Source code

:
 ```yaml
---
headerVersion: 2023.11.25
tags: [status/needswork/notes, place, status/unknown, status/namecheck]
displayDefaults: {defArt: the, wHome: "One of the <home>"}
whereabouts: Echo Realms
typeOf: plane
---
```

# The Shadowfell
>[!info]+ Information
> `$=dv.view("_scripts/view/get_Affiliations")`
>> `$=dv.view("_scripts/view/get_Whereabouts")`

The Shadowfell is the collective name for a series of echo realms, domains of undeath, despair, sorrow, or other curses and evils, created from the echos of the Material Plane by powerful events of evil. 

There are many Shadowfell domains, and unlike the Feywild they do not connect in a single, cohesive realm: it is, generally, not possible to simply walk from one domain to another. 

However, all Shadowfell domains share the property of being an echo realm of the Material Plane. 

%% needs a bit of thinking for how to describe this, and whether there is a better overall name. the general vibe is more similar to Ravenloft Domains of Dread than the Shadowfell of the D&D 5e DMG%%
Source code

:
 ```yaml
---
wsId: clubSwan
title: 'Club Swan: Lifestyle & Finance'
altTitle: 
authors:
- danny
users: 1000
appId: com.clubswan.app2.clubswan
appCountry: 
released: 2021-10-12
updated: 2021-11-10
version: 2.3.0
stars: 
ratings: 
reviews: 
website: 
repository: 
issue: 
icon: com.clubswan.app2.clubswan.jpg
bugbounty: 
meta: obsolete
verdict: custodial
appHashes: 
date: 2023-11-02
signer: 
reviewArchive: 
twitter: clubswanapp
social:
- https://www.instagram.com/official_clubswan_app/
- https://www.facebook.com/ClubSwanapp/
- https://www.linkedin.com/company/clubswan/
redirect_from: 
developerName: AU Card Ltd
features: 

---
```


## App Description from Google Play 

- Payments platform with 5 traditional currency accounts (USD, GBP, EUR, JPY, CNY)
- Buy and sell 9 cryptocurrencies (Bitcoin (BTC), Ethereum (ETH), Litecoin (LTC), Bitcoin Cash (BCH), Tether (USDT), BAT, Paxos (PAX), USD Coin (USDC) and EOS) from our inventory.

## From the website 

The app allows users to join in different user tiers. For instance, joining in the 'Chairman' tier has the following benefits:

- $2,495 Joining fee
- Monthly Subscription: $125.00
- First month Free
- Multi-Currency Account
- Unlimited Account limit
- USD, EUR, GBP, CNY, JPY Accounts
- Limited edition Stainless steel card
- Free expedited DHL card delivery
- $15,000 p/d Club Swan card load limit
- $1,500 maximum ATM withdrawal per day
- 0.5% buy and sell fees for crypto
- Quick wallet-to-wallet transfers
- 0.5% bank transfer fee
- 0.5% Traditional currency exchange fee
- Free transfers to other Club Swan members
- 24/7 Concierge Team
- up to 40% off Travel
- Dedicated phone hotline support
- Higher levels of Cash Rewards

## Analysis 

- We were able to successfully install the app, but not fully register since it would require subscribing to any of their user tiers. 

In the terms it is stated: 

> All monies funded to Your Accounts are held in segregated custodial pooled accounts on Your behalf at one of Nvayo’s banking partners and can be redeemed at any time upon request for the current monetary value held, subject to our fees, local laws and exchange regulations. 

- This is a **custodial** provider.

####################

• **Instructions for the task**
A faithful copy is required of the lines from the one with "## Analysis" through the last line of the data; please add nothing.

• **Answer**
## Analysis 

- We were able to successfully install the app, but not fully register since it would require subscribing to any of their user tiers. 

In the terms it is stated: 

> All monies funded to Your Accounts are held in segregated custodial pooled accounts on Your behalf at one of Nvayo’s banking partners and can be redeemed at any time upon request for the current monetary value held, subject to our fees, local laws and exchange regulations. 

- This is a **custodial** provider.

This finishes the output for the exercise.